Tuesday, November 16, 2010

Walker: Zombie Ranger

The night before last, Ryan and I discovered that the season premier of The Walking Dead was available on Hulu. Consequently, I spent the rest of the night and early morning in a feverish dream delirium, watching my very own 7-hour original zombie series projected onto the unwitting twin movie screens of my inner eyelids.

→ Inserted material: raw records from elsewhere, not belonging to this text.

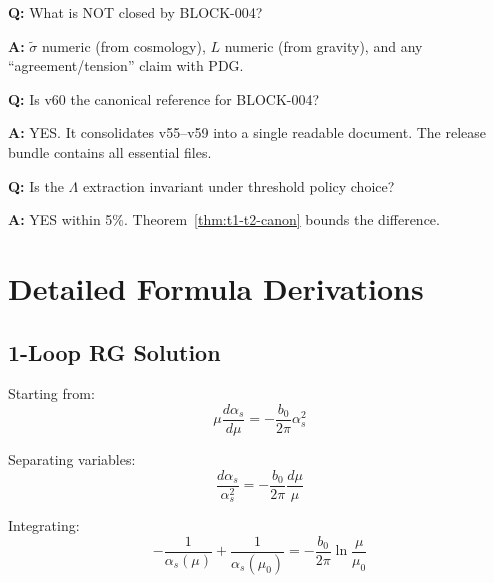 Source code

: \documentclass[11pt,a4paper]{article}
\theoremstyle{definition}
\begin{document}
\begin{trapbox}
\textbf{Q:} What is NOT closed by BLOCK-004?

\textbf{A:} $\tilde{\sigma}$ numeric (from cosmology), $L$ numeric (from gravity),
and any ``agreement/tension'' claim with PDG.
\end{trapbox}

\begin{trapbox}
\textbf{Q:} Is v60 the canonical reference for BLOCK-004?

\textbf{A:} YES. It consolidates v55--v59 into a single readable document.
The release bundle contains all essential files.
\end{trapbox}

\begin{trapbox}
\textbf{Q:} Is the $\Lambda$ extraction invariant under threshold policy choice?

\textbf{A:} YES within 5\%. Theorem~\ref{thm:t1-t2-canon} bounds the difference.
\end{trapbox}

\appendix
\section{Detailed Formula Derivations}
\label{app:derivations}

\subsection{1-Loop RG Solution}
\label{subsec:app-1loop}

Starting from:
\begin{equation}
\label{eq:app-1}
\mu\frac{d\alpha_s}{d\mu} = -\frac{b_0}{2\pi}\alpha_s^2
\end{equation}

Separating variables:
\begin{equation}
\label{eq:app-2}
\frac{d\alpha_s}{\alpha_s^2} = -\frac{b_0}{2\pi}\frac{d\mu}{\mu}
\end{equation}

Integrating:
\begin{equation}
\label{eq:app-3}
-\frac{1}{\alpha_s(\mu)} + \frac{1}{\alpha_s(\mu_0)} = -\frac{b_0}{2\pi}\ln\frac{\mu}{\mu_0}
\end{equation}
\end{document}
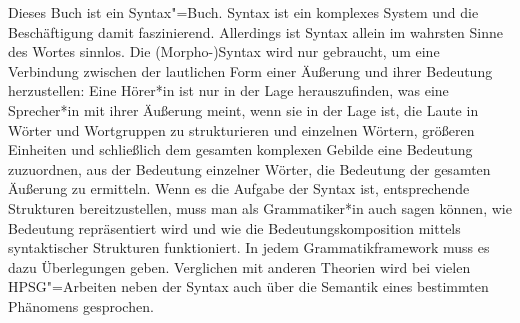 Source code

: Dieses Buch ist ein Syntax"=Buch. Syntax ist ein komplexes System und die Beschäftigung damit
faszinierend. Allerdings ist Syntax allein im wahrsten Sinne des Wortes sinnlos. Die (Morpho-)Syntax wird nur gebraucht, um eine
Verbindung zwischen der lautlichen Form einer Äußerung und ihrer Bedeutung herzustellen: Eine
Hörer*in ist nur in der Lage herauszufinden, was eine Sprecher*in mit ihrer Äußerung meint, wenn
sie in der Lage ist, die Laute in Wörter und Wortgruppen zu strukturieren und einzelnen Wörtern,
größeren Einheiten und schließlich dem gesamten komplexen Gebilde
eine Bedeutung zuzuordnen, \dash aus der Bedeutung einzelner Wörter, die Bedeutung der gesamten
Äußerung zu ermitteln. Wenn es die Aufgabe der Syntax ist, entsprechende Strukturen bereitzustellen,
muss man als Grammatiker*in auch sagen können, wie Bedeutung repräsentiert wird und wie die
Bedeutungskomposition mittels syntaktischer Strukturen funktioniert. In jedem Grammatikframework
muss es dazu Überlegungen geben. Verglichen mit anderen Theorien wird bei vielen HPSG"=Arbeiten
neben der Syntax auch über die Semantik eines bestimmten Phänomens gesprochen.

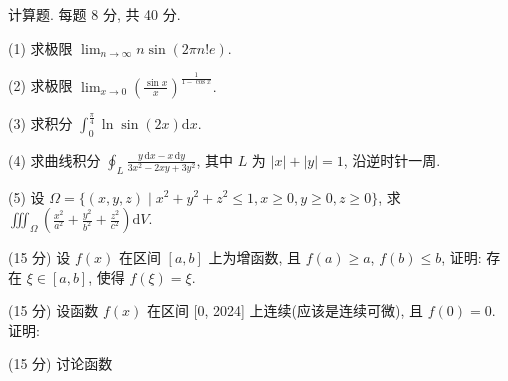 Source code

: \par{}
计算题. 每题 8 分, 共 40 分.\par
(1) 求极限 $\lim_{n\to \infty}n\sin (2\pi n!e)$.\par
(2) 求极限 $\lim_{x\to 0}\left(\frac{\sin x}{x}\right)^{\frac{1}{1 - \cos x}}.$\par
(3) 求积分  $\int_{0}^{\frac{\pi}{4}}\ln\sin(2x)\mathrm{d}x.$\par
(4) 求曲线积分 $\oint_{L} \frac{y \, \mathrm{d}x - x \, \mathrm{d}y}{3x^{2} - 2xy + 3y^{2}}$, 其中 $L$ 为 $|x| + |y| = 1$, 沿逆时针一周.\par
(5) 设 $\Omega = \{(x, y, z) \mid x^2 + y^2 + z^2 \leq 1, x \geq 0, y \geq 0, z \geq 0\}$, 求 $\iiint_{\Omega} \left( \frac{x^2}{a^2} + \frac{y^2}{b^2} + \frac{z^2}{c^2} \right) \mathrm{d}V$.\par
\par{}
(15 分) 设 $f(x)$ 在区间 $[a, b]$ 上为增函数, 且 $f(a) \geq a$, $f(b) \leq b$, 证明: 存在 $\xi \in [a, b]$, 使得 $f(\xi) = \xi$.\par
\par{}
\par{}
(15 分) 设函数 $f(x)$ 在区间 [0, 2024] 上连续(应该是连续可微), 且 $f(0) = 0$. 证明:\par
\nopagebreak[4]
\par{}
\par{}
(15 分) 讨论函数\par
\nopagebreak[4]
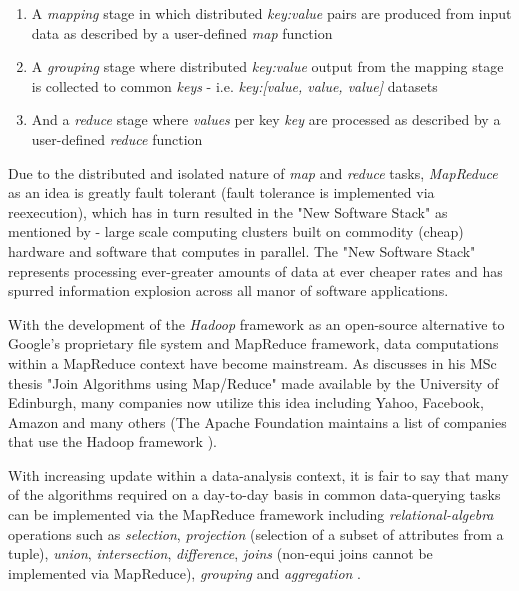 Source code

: \begin{enumerate}
    \item A \textit{mapping} stage in which distributed \textit{key:value} pairs are produced from input data as described by a user-defined \textit{map} function
    \item A \textit{grouping} stage where distributed \textit{key:value} output from the mapping stage is collected to common \textit{keys} - i.e. \textit{key:[value, value, value]} datasets
    \item And a \textit{reduce} stage where \textit{values} per key \textit{key} are processed as described by a user-defined \textit{reduce} function
\end{enumerate}

Due to the distributed and isolated nature of \textit{map} and \textit{reduce} tasks, \textit{MapReduce} as an idea is greatly fault tolerant (fault tolerance is implemented via reexecution), which has in turn resulted in the "New Software Stack" as mentioned by \cite{mining2011} - large scale computing clusters built on commodity (cheap) hardware and software that computes in parallel. The "New Software Stack" represents processing ever-greater amounts of data at ever cheaper rates and has spurred information explosion across all manor of software applications.

With the development of the \textit{Hadoop} framework as an open-source alternative to Google's proprietary file system and MapReduce framework, data computations within a MapReduce context have become mainstream. As \cite{chandar2010} discusses in his MSc thesis "Join Algorithms using Map/Reduce" made available by the University of Edinburgh, many companies now utilize this idea including Yahoo, Facebook, Amazon and many others (The Apache Foundation maintains a list of companies that use the Hadoop framework \cite{hadoopPower:2017}).

With increasing update within a data-analysis context, it is fair to say that many of the algorithms required on a day-to-day basis in common data-querying tasks can be implemented via the MapReduce framework including \textit{relational-algebra} operations such as \textit{selection}, \textit{projection} (selection of a subset of attributes from a tuple), \textit{union}, \textit{intersection}, \textit{difference}, \textit{joins} (non-equi joins cannot be implemented via MapReduce), \textit{grouping} and \textit{aggregation} \cite{mining2011}.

You'd think I'd learn my lesson about going near anything zombie-related anywhere near bedtime (genre and quality are of no importance -- I had nightmares after both Shaun of the Dead and the terrible Aughts remake of Day of the Dead "starring" Mena Suvari and Ving Rhames -- but obviously I haven't, because we downloaded and watched episodes 2 and 3 last night, with the same nightmare-riffic result for me. Tossing and turning, awaking every couple of hours and punching down the damp cavern that my head had worn into the pillow, and, the minute my eyes were shut again, returning to an elaborate dream landscape of abandoned, boarded up houses and complex moral quandaries: to kill an infected person in order to preempt inevitable zombification? To put down a zombified loved one or leave them to their gleeful flesh-eating ways? To hunker down or keep moving?

I keep trying to think through why I both love and am utterly eviscerated (graaarrr... zombie pun want braaaiins) by this particular genre, and I keep coming back to the extreme loneliness at the heart of most zombie movies -- the feeling that you, as the audience, are watching what may very well be the last remnant of humanity pathetically trying to hold its own against an encroaching horde of mindless, bloodthirsty brutality. The fact that there's rarely a happy ending to these stories suggests we as a species are all too aware of our limited lifespan and our paltry hope of combating entropy. Perhaps there's some cathartic moment of peace that comes with knowing that we're all going to die anyway, so we might as well be glad that it probably won't be such a horrible death as the one reserved for those poor souls about to wear their intestinal tract as a squishy necktie.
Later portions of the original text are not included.